2004
Wij hebben het voor jou gedaan
November 2004


Wij hebben het voor jou gedaan

Tempelwerk is het werk waar we op zijn voorbereid. Het is werk voor iedere generatie, en vooral voor de jongeren van de kerk.

Ruim een jaar geleden ben ik met mijn man in Nauvoo geweest. Toen we over de oude pioniersbegraafplaats liepen en naar het graf van een voorouder, Zina Baker Huntington, zochten, werd ik geraakt door de vredige rust en sfeer die ik daar voelde. Ik liep tussen de bomen door en las de namen op de grafstenen — veel kinderen en gezinnen.
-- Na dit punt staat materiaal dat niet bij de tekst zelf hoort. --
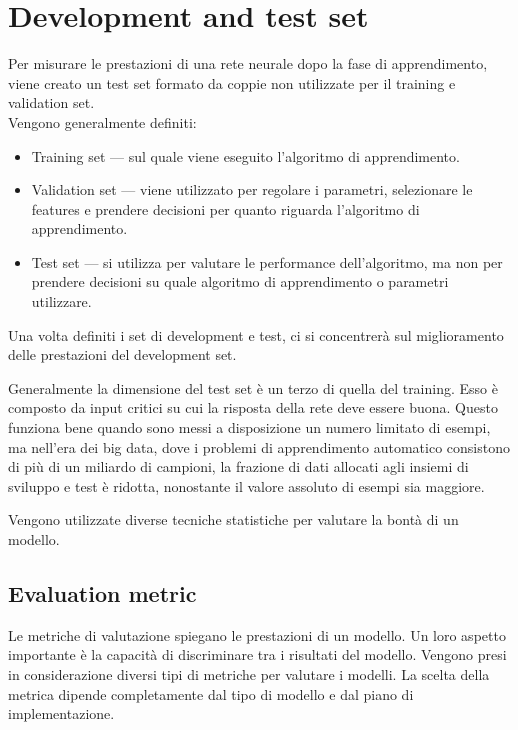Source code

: \section{Development and test set }
\label{sec:DevelopmentAndTestSet}
Per misurare le prestazioni di una rete neurale dopo la fase di apprendimento, viene creato un test set formato da coppie non utilizzate per il training e validation set.\\
Vengono generalmente definiti: 
\begin{itemize}
	\item Training set --- sul quale viene eseguito l'algoritmo di apprendimento.
	\item Validation set --- viene utilizzato per regolare i parametri, selezionare le features e prendere decisioni per quanto riguarda l'algoritmo di apprendimento.
	\item Test set --- si utilizza per valutare le performance dell'algoritmo, ma non per prendere decisioni su quale algoritmo di apprendimento o parametri utilizzare. 
\end{itemize}

Una volta definiti i set di development e test, ci si concentrerà sul miglioramento delle prestazioni del development set. 

Generalmente la dimensione del test set è un terzo di quella del training. Esso è composto da input critici su cui la risposta della rete deve essere buona. 
Questo funziona bene quando sono messi a disposizione un numero limitato di esempi, ma nell'era dei big data, dove i problemi di apprendimento automatico consistono di più di un miliardo di campioni, la frazione di dati allocati agli insiemi di sviluppo e test è ridotta, nonostante il valore assoluto di esempi sia maggiore.

Vengono utilizzate diverse tecniche statistiche per valutare la bontà di un modello.

\subsection{Evaluation metric}
\label{subsec:EvaluationMetric}

Le metriche di valutazione spiegano le prestazioni di un modello. Un loro aspetto importante è la capacità di discriminare tra i risultati del modello.
Vengono presi in considerazione diversi tipi di metriche per valutare i modelli. La scelta della metrica dipende completamente dal tipo di modello e dal piano di implementazione. 
\\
Ik huilde toen mijn hart tot mijn voorouders werd teruggevoerd, van wie velen lid van de kerk waren geworden en naar Nauvoo waren gekomen. In gedachten stelde ik de vraag: ‘Waarom lieten zij hun behaaglijke huis en familie achter? Waarom ondergingen zij vervolging, ziekte en dood? Waarom offerden zij alles op om hierheen te komen en een tempel te bouwen? Ze hadden nauwelijks onderdak, en toch bouwden ze een tempel! Waarom deden ze dat? En toen de tempel bijna klaar was, hoe konden ze die weer achterlaten? Toen ik daar rustig over zat na te denken, kwam het antwoord duidelijk in mijn verstand en mijn hart: ‘We hebben het voor jou gedaan.’
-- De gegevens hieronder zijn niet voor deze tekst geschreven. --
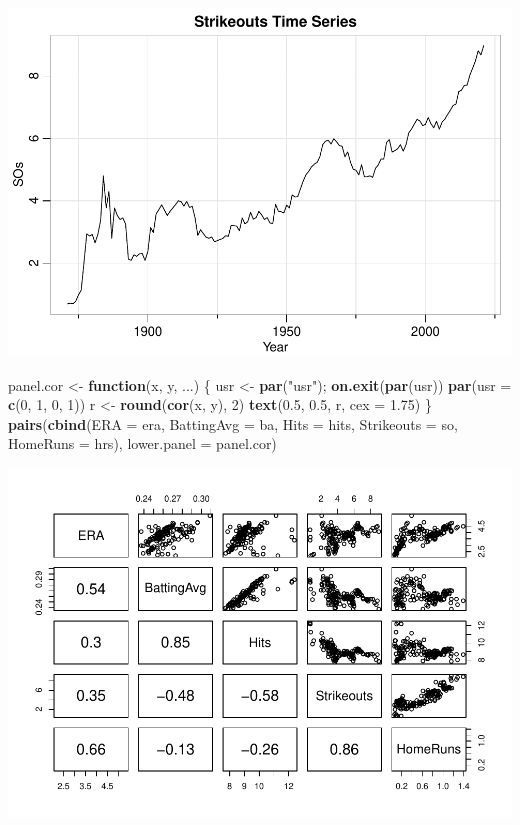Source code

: \documentclass[
]{article}
\newenvironment{Shaded}{\begin{snugshade}}{\end{snugshade}}
\newcommand{\ControlFlowTok}[1]{\textcolor[rgb]{0.13,0.29,0.53}{\textbf{#1}}}
\newcommand{\DataTypeTok}[1]{\textcolor[rgb]{0.13,0.29,0.53}{#1}}
\newcommand{\DecValTok}[1]{\textcolor[rgb]{0.00,0.00,0.81}{#1}}
\newcommand{\FloatTok}[1]{\textcolor[rgb]{0.00,0.00,0.81}{#1}}
\newcommand{\KeywordTok}[1]{\textcolor[rgb]{0.13,0.29,0.53}{\textbf{#1}}}
\newcommand{\NormalTok}[1]{#1}
\newcommand{\StringTok}[1]{\textcolor[rgb]{0.31,0.60,0.02}{#1}}
\begin{document}
\includegraphics{project_files/figure-latex/unnamed-chunk-5-1.pdf}

\begin{Shaded}
\begin{Highlighting}[]
\NormalTok{panel.cor <-}\StringTok{ }\ControlFlowTok{function}\NormalTok{(x, y, ...) \{}
\NormalTok{  usr <-}\StringTok{ }\KeywordTok{par}\NormalTok{(}\StringTok{"usr"}\NormalTok{); }\KeywordTok{on.exit}\NormalTok{(}\KeywordTok{par}\NormalTok{(usr))}
  \KeywordTok{par}\NormalTok{(}\DataTypeTok{usr =} \KeywordTok{c}\NormalTok{(}\DecValTok{0}\NormalTok{, }\DecValTok{1}\NormalTok{, }\DecValTok{0}\NormalTok{, }\DecValTok{1}\NormalTok{))}
\NormalTok{  r <-}\StringTok{ }\KeywordTok{round}\NormalTok{(}\KeywordTok{cor}\NormalTok{(x, y), }\DecValTok{2}\NormalTok{)}
  \KeywordTok{text}\NormalTok{(}\FloatTok{0.5}\NormalTok{, }\FloatTok{0.5}\NormalTok{, r, }\DataTypeTok{cex =} \FloatTok{1.75}\NormalTok{)}
\NormalTok{\}}
\KeywordTok{pairs}\NormalTok{(}\KeywordTok{cbind}\NormalTok{(}\DataTypeTok{ERA =}\NormalTok{ era, }\DataTypeTok{BattingAvg =}\NormalTok{ ba, }\DataTypeTok{Hits =}\NormalTok{ hits, }\DataTypeTok{Strikeouts =}\NormalTok{ so, }\DataTypeTok{HomeRuns =}\NormalTok{ hrs), }\DataTypeTok{lower.panel =}\NormalTok{ panel.cor)}
\end{Highlighting}
\end{Shaded}

\includegraphics{project_files/figure-latex/unnamed-chunk-6-1.pdf}
\end{document}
Deze woorden — ‘we hebben het voor jou gedaan’ — waren een herinnering dat onze voorouders, samen met andere getrouwe heiligen, wegens hun getuigenis en geloof in Jezus Christus alles hebben opgeofferd. Zij wisten dat het evangelie opnieuw op aarde is hersteld, en dat zij door een profeet van God geleid werden. Ze wisten dat het Boek van Mormon waar is en begrepen de boodschap en het getuigenis. Ze begrepen dat door de herstelling van de sleutels van het priesterschap gezinsleden voor eeuwig aan elkaar verzegeld kunnen worden, door middel van heilige priesterschapsverordeningen die alleen in de tempel ontvangen kunnen worden. Ze wisten dat het tempelwerk de sleutel tot het eeuwig heil en de verhoging van de mensheid is. Ze wisten hoe belangrijk dit werk is, en zij waren bereid om alles wat zij hadden op te geven om een huis des Heren te bouwen waar zijn heilig werk kon worden verricht. Ze offerden alles op zodat voorgaande en toekomstige generaties de eeuwige zegeningen van de tempel zouden kunnen ontvangen.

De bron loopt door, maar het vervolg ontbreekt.